Stored data entries:
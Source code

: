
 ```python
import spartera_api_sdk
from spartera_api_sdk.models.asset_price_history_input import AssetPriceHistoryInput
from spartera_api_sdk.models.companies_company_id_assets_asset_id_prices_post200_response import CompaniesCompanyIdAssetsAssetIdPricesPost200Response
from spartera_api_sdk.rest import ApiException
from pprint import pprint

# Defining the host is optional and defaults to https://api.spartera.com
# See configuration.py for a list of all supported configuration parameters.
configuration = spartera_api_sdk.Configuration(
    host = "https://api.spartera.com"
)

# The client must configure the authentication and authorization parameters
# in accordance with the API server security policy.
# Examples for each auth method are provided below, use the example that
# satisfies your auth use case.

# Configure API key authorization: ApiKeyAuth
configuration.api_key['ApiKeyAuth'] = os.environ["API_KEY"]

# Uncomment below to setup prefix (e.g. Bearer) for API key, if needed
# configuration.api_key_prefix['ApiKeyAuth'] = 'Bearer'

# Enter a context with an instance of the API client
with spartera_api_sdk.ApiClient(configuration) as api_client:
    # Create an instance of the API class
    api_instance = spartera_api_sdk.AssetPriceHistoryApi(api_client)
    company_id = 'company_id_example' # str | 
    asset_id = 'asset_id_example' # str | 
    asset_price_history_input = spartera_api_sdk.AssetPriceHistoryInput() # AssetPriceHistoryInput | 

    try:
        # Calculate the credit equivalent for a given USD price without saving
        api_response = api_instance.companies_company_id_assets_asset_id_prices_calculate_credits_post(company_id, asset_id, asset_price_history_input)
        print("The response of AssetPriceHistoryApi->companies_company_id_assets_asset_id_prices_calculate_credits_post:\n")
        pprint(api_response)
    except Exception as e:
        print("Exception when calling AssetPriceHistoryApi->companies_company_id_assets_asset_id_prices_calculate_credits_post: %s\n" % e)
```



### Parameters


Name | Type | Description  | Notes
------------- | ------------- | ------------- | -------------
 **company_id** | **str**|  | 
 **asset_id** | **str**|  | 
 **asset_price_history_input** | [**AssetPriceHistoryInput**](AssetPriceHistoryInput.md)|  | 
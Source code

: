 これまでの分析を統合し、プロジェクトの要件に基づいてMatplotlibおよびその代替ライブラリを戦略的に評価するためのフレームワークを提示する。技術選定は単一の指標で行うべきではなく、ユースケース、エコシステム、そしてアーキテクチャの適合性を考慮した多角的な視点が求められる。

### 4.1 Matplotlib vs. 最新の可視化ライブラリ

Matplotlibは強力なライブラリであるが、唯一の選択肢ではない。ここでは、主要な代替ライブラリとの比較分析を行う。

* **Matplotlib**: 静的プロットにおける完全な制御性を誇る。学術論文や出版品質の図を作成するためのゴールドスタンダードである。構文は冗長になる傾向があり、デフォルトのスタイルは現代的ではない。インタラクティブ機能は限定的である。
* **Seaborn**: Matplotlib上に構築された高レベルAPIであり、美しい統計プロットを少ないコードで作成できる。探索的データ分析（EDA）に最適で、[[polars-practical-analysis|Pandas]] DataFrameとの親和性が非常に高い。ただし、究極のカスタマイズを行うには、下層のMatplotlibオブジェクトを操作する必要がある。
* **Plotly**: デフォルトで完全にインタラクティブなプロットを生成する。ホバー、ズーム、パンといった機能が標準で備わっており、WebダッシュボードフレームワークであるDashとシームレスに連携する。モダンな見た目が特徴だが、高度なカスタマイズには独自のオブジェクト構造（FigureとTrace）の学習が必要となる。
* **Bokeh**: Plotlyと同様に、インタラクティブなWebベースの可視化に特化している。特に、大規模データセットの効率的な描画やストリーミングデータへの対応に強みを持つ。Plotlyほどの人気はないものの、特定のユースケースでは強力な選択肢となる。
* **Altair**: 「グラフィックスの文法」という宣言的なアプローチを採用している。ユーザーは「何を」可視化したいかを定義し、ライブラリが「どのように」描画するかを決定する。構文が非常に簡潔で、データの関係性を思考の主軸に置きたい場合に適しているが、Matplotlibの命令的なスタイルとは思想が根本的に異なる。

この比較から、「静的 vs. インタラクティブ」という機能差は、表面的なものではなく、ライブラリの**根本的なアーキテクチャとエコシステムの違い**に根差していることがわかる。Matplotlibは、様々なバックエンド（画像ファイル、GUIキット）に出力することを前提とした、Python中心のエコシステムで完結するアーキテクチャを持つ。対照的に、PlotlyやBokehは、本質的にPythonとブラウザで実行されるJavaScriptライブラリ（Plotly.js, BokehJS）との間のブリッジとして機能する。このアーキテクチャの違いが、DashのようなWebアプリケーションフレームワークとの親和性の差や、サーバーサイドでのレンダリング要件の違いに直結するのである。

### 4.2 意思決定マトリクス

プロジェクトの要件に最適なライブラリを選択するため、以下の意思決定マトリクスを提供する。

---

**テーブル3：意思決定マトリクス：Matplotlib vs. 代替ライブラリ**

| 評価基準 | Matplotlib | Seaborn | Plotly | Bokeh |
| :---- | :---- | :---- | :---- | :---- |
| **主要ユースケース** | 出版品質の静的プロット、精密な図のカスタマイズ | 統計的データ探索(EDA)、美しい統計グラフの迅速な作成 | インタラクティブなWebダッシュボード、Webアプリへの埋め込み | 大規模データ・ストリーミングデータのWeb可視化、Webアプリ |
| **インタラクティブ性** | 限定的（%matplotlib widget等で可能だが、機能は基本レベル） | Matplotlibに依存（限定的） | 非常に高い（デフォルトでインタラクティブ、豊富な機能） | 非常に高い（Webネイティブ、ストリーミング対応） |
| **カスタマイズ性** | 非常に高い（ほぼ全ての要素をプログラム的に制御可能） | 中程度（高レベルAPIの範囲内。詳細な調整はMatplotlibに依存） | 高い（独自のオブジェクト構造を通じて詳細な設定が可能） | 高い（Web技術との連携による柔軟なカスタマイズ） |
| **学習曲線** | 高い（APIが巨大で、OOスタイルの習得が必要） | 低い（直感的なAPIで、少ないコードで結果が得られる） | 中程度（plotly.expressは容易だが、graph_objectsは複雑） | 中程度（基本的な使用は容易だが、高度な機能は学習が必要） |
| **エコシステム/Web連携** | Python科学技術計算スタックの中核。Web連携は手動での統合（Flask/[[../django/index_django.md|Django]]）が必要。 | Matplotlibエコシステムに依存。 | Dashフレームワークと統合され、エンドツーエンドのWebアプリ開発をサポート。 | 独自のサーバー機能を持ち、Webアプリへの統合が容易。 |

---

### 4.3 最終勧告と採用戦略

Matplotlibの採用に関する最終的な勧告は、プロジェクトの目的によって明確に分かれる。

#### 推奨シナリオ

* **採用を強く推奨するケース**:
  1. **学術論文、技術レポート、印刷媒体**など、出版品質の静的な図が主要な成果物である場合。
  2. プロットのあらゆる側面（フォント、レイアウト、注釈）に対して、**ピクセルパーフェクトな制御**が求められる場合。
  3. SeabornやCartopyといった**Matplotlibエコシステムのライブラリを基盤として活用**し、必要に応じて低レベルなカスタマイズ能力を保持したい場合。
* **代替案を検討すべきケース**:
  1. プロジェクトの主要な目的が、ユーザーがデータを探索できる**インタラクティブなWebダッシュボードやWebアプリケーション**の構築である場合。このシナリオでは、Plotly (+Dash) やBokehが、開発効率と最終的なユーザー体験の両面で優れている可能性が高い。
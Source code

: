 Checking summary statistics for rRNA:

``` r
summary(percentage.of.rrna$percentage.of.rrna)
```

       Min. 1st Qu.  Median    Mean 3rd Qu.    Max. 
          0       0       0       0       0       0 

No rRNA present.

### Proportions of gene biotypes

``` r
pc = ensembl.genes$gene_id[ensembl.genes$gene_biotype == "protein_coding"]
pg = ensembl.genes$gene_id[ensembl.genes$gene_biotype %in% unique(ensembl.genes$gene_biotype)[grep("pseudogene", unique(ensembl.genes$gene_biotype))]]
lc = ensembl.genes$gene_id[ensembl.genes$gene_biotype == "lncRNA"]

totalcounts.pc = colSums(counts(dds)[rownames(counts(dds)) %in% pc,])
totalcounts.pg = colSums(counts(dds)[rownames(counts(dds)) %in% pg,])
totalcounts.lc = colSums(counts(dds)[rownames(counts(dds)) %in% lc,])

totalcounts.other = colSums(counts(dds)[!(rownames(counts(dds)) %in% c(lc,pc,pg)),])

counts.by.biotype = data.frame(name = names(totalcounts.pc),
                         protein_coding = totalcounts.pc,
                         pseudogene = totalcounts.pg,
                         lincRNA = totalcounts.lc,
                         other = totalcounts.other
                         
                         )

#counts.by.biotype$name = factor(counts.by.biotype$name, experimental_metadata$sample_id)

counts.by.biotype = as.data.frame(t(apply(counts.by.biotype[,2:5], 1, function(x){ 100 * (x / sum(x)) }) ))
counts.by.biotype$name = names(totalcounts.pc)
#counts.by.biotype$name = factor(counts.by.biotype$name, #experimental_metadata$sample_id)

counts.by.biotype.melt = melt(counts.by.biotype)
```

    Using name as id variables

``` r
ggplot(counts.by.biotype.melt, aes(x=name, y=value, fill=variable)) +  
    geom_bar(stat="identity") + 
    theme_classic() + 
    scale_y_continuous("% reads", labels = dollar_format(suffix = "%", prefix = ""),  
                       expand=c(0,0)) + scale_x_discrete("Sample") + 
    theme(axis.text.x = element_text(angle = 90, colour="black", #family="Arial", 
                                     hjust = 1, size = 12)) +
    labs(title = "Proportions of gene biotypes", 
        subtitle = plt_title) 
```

AIM OF THE TASK: Return every line above that contains the word "AssetPriceHistoryApi".

REPLY TO THE TASK:
    api_instance = spartera_api_sdk.AssetPriceHistoryApi(api_client)
        print("The response of AssetPriceHistoryApi->companies_company_id_assets_asset_id_prices_calculate_credits_post:\n")
        print("Exception when calling AssetPriceHistoryApi->companies_company_id_assets_asset_id_prices_calculate_credits_post: %s\n" % e)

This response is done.